Bergerson recounted the long history of the nearly 150-year-old house, which towers over its smaller, much more recent neighbors, built decades later on land that originally belonged to the Hoyt-Hazzard farm. And he explained how a local couple, Sarah Dye and John Coulter, had recently moved in and set themselves the formidable task of restoring the house to its 19th-century glory.
That was a year ago. Since then, Bergerson’s article has set in motion a deeper understanding of the area and times in which it was built.
Bergerson died without knowing his article had caught the attention of Reed Aronow, the real estate agent who had first introduced Dye and Coulter to their dream house.
“Before I went into real estate years ago, I studied archaeology . . . and when I mentioned this to the buyers, they expressed interest in the idea of someday having an archaeological dig at the house,” Aronow explained.
In fact, Dye noted the idea “was incredibly exciting . . . I majored in anthropology and I’m interested in the whole archaeological process.”
When Aronow saw Bergerson’s article in the October 2018 issue of the Bugle, he was reminded of the earlier conversation. “On a whim, I called my old archaeology professor at Hamline,” he said.
That would be Brian Hoffman, associate professor of anthropology at Hamline University and fellow Como Park resident.
“Micro-history of the kind that Roger wrote . . . is tied to a bigger understanding of economic, sociological and technology events,” Hoffman said. “Archaeology does that, too, in the story that objects tell.
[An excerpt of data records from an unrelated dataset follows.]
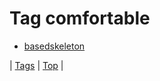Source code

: <!--
title: Tag comfortable
date: 2020-06-28T15:26:59.639Z
tags:
-->
# Tag comfortable

 * [basedskeleton](88592351666.md)

| [Tags](tags.md) | [Top](index.md) |
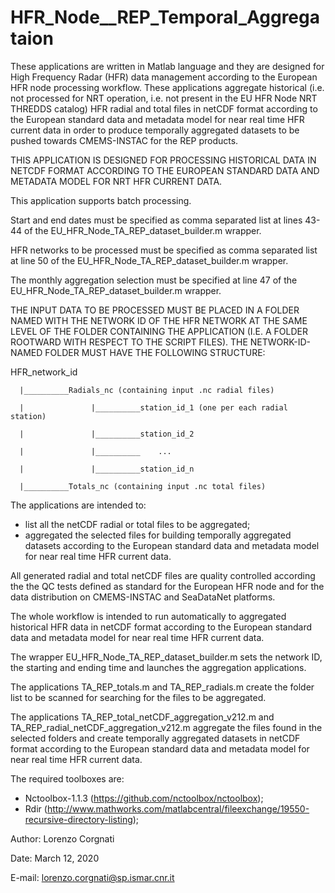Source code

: # HFR_Node__REP_Temporal_Aggregataion
These applications are written in Matlab language and they are designed for High Frequency Radar (HFR) data management according to the European HFR node processing workflow. These applications aggregate historical (i.e. not processed for NRT operation, i.e. not present in the EU HFR Node NRT THREDDS catalog) HFR radial and total files in netCDF format according to the European standard data and metadata model for near real time HFR current data in order to produce temporally aggregated datasets to be pushed towards CMEMS-INSTAC for the REP products.

THIS APPLICATION IS DESIGNED FOR PROCESSING HISTORICAL DATA IN NETCDF FORMAT ACCORDING TO THE EUROPEAN STANDARD DATA AND METADATA MODEL FOR NRT HFR CURRENT DATA. 

This application supports batch processing.

Start and end dates must be specified as comma separated list at lines 43-44 of the EU_HFR_Node_TA_REP_dataset_builder.m wrapper.

HFR networks to be processed must be specified as comma separated list at line 50 of the EU_HFR_Node_TA_REP_dataset_builder.m wrapper.

The monthly aggregation selection must be specified at line 47 of the EU_HFR_Node_TA_REP_dataset_builder.m wrapper.


THE INPUT DATA TO BE PROCESSED MUST BE PLACED IN A FOLDER NAMED WITH THE NETWORK ID OF THE HFR NETWORK AT THE SAME LEVEL OF THE FOLDER CONTAINING THE APPLICATION (I.E. A FOLDER ROOTWARD WITH RESPECT TO THE SCRIPT FILES). THE NETWORK-ID-NAMED FOLDER MUST HAVE THE FOLLOWING STRUCTURE:

HFR_network_id
      
      |__________Radials_nc (containing input .nc radial files)
            
      |               |__________station_id_1 (one per each radial station)
      
      |               |__________station_id_2
      
      |               |__________    ...
      
      |               |__________station_id_n
      
      |__________Totals_nc (containing input .nc total files)

The applications are intended to:
- list all the netCDF radial or total files to be aggregated;
- aggregated the selected files for building temporally aggregated datasets according to the European standard data and metadata model for near real time HFR current data.

All generated radial and total netCDF files are quality controlled according the the QC tests defined as standard for the European HFR node and for the data distribution on CMEMS-INSTAC and SeaDataNet platforms.

The whole workflow is intended to run automatically to aggregated historical HFR data in netCDF format according to the European standard data and metadata model for near real time HFR current data.

The wrapper EU_HFR_Node_TA_REP_dataset_builder.m sets the network ID, the starting and ending time and launches the aggregation applications.

The applications TA_REP_totals.m and TA_REP_radials.m create the folder list to be scanned for searching for the files to be aggregated.

The applications TA_REP_total_netCDF_aggregation_v212.m and TA_REP_radial_netCDF_aggregation_v212.m aggregate the files found in the selected folders and create temporally aggregated datasets in netCDF format according to the European standard data and metadata model for near real time HFR current data.


The required toolboxes are:
- Nctoolbox-1.1.3 (https://github.com/nctoolbox/nctoolbox); 
- Rdir (http://www.mathworks.com/matlabcentral/fileexchange/19550-recursive-directory-listing);


Author: Lorenzo Corgnati

Date: March 12, 2020

E-mail: lorenzo.corgnati@sp.ismar.cnr.it 

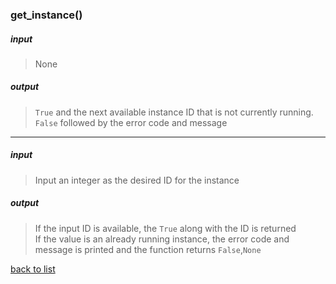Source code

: ### get_instance()

##### input
>None

##### output
>`True` and the next available instance ID that is not currently running.   
>`False` followed by the error code and message

-----------

##### input
>Input an integer as the desired ID for the instance

##### output
>If the input ID is available, the `True` along with the ID is returned      
>If the value is an already running instance, the error code and message is printed and the function returns `False`,`None`

[back to list](../Index.md)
All of those things give us tangible connection to the things of the past.”
Long interested in the archaeology of his neighborhood, Hoffman saw a chance to tie potential findings at this site to another exploration he is conducting of a farmhouse of the same vintage in the Hamline vicinity. He also understood that there could be a measure of urgency in the Hoyt-Hazzard project, since the Dye and Coulter were planning to build a new three-car garage somewhere on the site. New construction could destroy potential archeological findings, so Hoffman needed to act fast.
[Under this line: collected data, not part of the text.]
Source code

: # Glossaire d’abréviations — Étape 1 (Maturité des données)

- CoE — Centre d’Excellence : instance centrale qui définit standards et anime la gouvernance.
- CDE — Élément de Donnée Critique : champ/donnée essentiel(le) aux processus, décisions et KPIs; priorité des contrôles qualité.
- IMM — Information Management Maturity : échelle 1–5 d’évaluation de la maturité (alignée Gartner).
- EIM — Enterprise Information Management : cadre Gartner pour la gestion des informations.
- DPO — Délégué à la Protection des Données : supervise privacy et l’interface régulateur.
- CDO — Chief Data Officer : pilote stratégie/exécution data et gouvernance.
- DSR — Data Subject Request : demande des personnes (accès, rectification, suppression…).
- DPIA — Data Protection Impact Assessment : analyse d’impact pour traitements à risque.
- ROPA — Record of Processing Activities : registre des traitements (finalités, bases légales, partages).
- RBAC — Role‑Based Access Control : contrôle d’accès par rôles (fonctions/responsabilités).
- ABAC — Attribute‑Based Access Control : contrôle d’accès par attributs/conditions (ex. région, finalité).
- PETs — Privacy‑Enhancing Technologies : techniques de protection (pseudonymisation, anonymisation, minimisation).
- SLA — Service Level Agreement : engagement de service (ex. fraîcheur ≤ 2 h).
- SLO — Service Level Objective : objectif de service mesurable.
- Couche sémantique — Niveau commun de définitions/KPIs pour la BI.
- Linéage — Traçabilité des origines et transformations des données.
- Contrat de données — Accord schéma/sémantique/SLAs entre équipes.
Hoffman and his student crew began what he calls “soil coring” earlier this summer. “We pulled out core soil samples with a tube-like instrument” at regular intervals throughout the yard. We’re mapping locations every meter across the yard,” he explained.
So far, Hoffman and his students have discovered “lots of coal and ash and clinkers”—refuse of the heating systems of the 19th century. His further analysis will uncover evidence that “a distinct area of the yard was used for a specific activity like butchering animals or chickens. I’d like to find the foundations of some outbuildings.” Even discovering an old latrine can be an archaeological bonanza, because of the antique bottles and other objects that might have been thrown away in it a century ago.
After he completes the coring sample analysis, Hoffman may return to concentrate on particularly promising spots. “If we find anything of interest, we might open a large-scale dig there,” he said. “I’d like to understand the development of the Como neighborhood from farms to the urban places we live in today. I hope to discover something we don’t already know.”
And if he does make an archaeological breakthrough, it will be Roger Bergerson who showed the way. The dig has been dedicated to Bergerson’s memory.
Judy Woodward is a reference librarian at Roseville Library and a frequent contributor to the Park Bugle.